# [Given data]
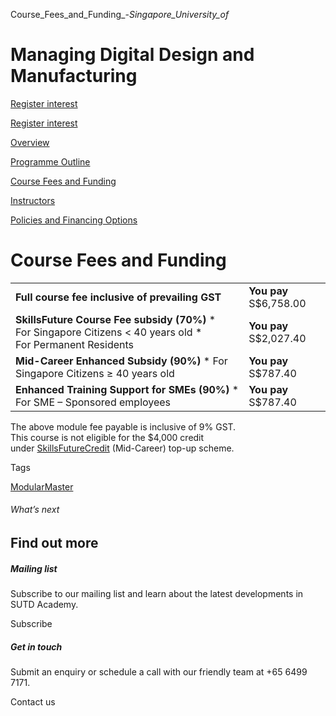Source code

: Course_Fees_and_Funding_-_Singapore_University_of_



Managing Digital Design and Manufacturing
=========================================

[Register interest](/admissions/academy/modular-master/register-your-interest-modularmaster-certificate-in-technology-and-management/)

[Register interest](/admissions/academy/modular-master/register-your-interest-modularmaster-certificate-in-technology-and-management/)

[Overview](/course/managing-digital-design-and-manufacturing/#tabs)

[Programme Outline](/course/managing-digital-design-and-manufacturing/programme-outline/#tabs)

[Course Fees and Funding](/course/managing-digital-design-and-manufacturing/course-fees-and-funding/#tabs)

[Instructors](/course/managing-digital-design-and-manufacturing/instructors/#tabs)

[Policies and Financing Options](/course/managing-digital-design-and-manufacturing/policies-and-financing-options/#tabs)

Course Fees and Funding
=======================

|  |  |
| --- | --- |
| **Full course fee inclusive of prevailing GST** | **You pay**  S$6,758.00 |
| **SkillsFuture Course Fee subsidy (70%)**  * For Singapore Citizens < 40 years old * For Permanent Residents | **You pay**  S$2,027.40 |
| **Mid-Career Enhanced Subsidy (90%)**  * For Singapore Citizens ≥ 40 years old | **You pay**  S$787.40 |
| **Enhanced Training Support for SMEs (90%)**  * For SME – Sponsored employees | **You pay**  S$787.40 |

The above module fee payable is inclusive of 9% GST.  
This course is not eligible for the $4,000 credit under [SkillsFuture](http://www.skillsfuture.gov.sg/credit)[Credit](http://www.skillsfuture.gov.sg/credit) (Mid-Career) top-up scheme.

Tags

[ModularMaster](/admissions/academy/courses-and-modules/?academy-type-course=792)

###### What’s next

Find out more
-------------

##### Mailing list

Subscribe to our mailing list and learn about the latest developments in SUTD Academy.

Subscribe

##### Get in touch

Submit an enquiry or schedule a call with our friendly team at +65 6499 7171.

Contact us

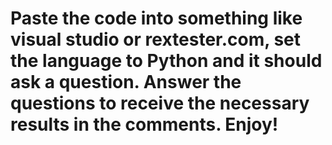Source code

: # Paste the code into something like visual studio or rextester.com, set the language to Python and it should ask a question. Answer the questions to receive the necessary results in the comments. Enjoy!
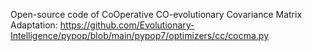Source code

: Open-source code of CoOperative CO-evolutionary Covariance Matrix Adaptation: https://github.com/Evolutionary-Intelligence/pypop/blob/main/pypop7/optimizers/cc/cocma.py
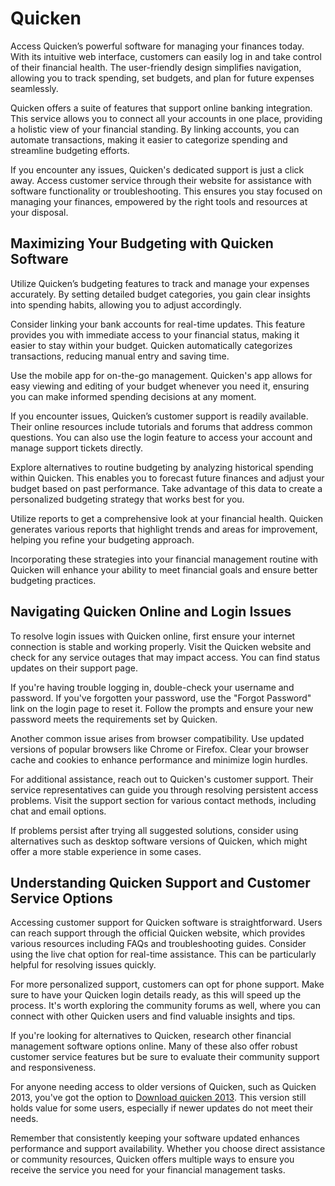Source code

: Quicken
=======

Access Quicken’s powerful software for managing your finances today. With its intuitive web interface, customers can easily log in and take control of their financial health. The user-friendly design simplifies navigation, allowing you to track spending, set budgets, and plan for future expenses seamlessly.

Quicken offers a suite of features that support online banking integration. This service allows you to connect all your accounts in one place, providing a holistic view of your financial standing. By linking accounts, you can automate transactions, making it easier to categorize spending and streamline budgeting efforts.

If you encounter any issues, Quicken's dedicated support is just a click away. Access customer service through their website for assistance with software functionality or troubleshooting. This ensures you stay focused on managing your finances, empowered by the right tools and resources at your disposal.

Maximizing Your Budgeting with Quicken Software
-----------------------------------------------

Utilize Quicken’s budgeting features to track and manage your expenses accurately. By setting detailed budget categories, you gain clear insights into spending habits, allowing you to adjust accordingly.

Consider linking your bank accounts for real-time updates. This feature provides you with immediate access to your financial status, making it easier to stay within your budget. Quicken automatically categorizes transactions, reducing manual entry and saving time.

Use the mobile app for on-the-go management. Quicken's app allows for easy viewing and editing of your budget whenever you need it, ensuring you can make informed spending decisions at any moment.

If you encounter issues, Quicken’s customer support is readily available. Their online resources include tutorials and forums that address common questions. You can also use the login feature to access your account and manage support tickets directly.

Explore alternatives to routine budgeting by analyzing historical spending within Quicken. This enables you to forecast future finances and adjust your budget based on past performance. Take advantage of this data to create a personalized budgeting strategy that works best for you.

Utilize reports to get a comprehensive look at your financial health. Quicken generates various reports that highlight trends and areas for improvement, helping you refine your budgeting approach.

Incorporating these strategies into your financial management routine with Quicken will enhance your ability to meet financial goals and ensure better budgeting practices.

Navigating Quicken Online and Login Issues
------------------------------------------

To resolve login issues with Quicken online, first ensure your internet connection is stable and working properly. Visit the Quicken website and check for any service outages that may impact access. You can find status updates on their support page.

If you're having trouble logging in, double-check your username and password. If you've forgotten your password, use the "Forgot Password" link on the login page to reset it. Follow the prompts and ensure your new password meets the requirements set by Quicken.

Another common issue arises from browser compatibility. Use updated versions of popular browsers like Chrome or Firefox. Clear your browser cache and cookies to enhance performance and minimize login hurdles.

For additional assistance, reach out to Quicken's customer support. Their service representatives can guide you through resolving persistent access problems. Visit the support section for various contact methods, including chat and email options.

If problems persist after trying all suggested solutions, consider using alternatives such as desktop software versions of Quicken, which might offer a more stable experience in some cases.

Understanding Quicken Support and Customer Service Options
----------------------------------------------------------

Accessing customer support for Quicken software is straightforward. Users can reach support through the official Quicken website, which provides various resources including FAQs and troubleshooting guides. Consider using the live chat option for real-time assistance. This can be particularly helpful for resolving issues quickly.

For more personalized support, customers can opt for phone support. Make sure to have your Quicken login details ready, as this will speed up the process. It's worth exploring the community forums as well, where you can connect with other Quicken users and find valuable insights and tips.

If you're looking for alternatives to Quicken, research other financial management software options online. Many of these also offer robust customer service features but be sure to evaluate their community support and responsiveness.

For anyone needing access to older versions of Quicken, such as Quicken 2013, you've got the option to [Download quicken 2013](https://github.com/gardeteri1978/redesigned-octo-invention). This version still holds value for some users, especially if newer updates do not meet their needs.

Remember that consistently keeping your software updated enhances performance and support availability. Whether you choose direct assistance or community resources, Quicken offers multiple ways to ensure you receive the service you need for your financial management tasks.
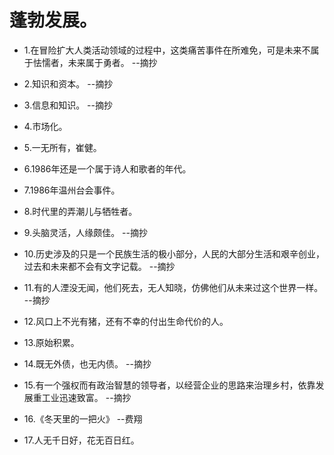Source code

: # 蓬勃发展。

- 1.在冒险扩大人类活动领域的过程中，这类痛苦事件在所难免，可是未来不属于怯懦者，未来属于勇者。 --摘抄

- 2.知识和资本。 --摘抄

- 3.信息和知识。 --摘抄

- 4.市场化。

- 5.一无所有，崔健。

- 6.1986年还是一个属于诗人和歌者的年代。                                        

- 7.1986年温州台会事件。

- 8.时代里的弄潮儿与牺牲者。

- 9.头脑灵活，人缘颇佳。 --摘抄

- 10.历史涉及的只是一个民族生活的极小部分，人民的大部分生活和艰辛创业，过去和未来都不会有文字记载。 --摘抄

- 11.有的人湮没无闻，他们死去，无人知晓，仿佛他们从未来过这个世界一样。 --摘抄

- 12.风口上不光有猪，还有不幸的付出生命代价的人。

- 13.原始积累。

- 14.既无外债，也无内债。 --摘抄

- 15.有一个强权而有政治智慧的领导者，以经营企业的思路来治理乡村，依靠发展重工业迅速致富。 --摘抄

- 16.《冬天里的一把火》 --费翔

- 17.人无千日好，花无百日红。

# [Exercise description]
All lines above with the word "Subscribe" need to be reported.

# [Task answer]
Subscribe to our mailing list and learn about the latest developments in SUTD Academy.
Subscribe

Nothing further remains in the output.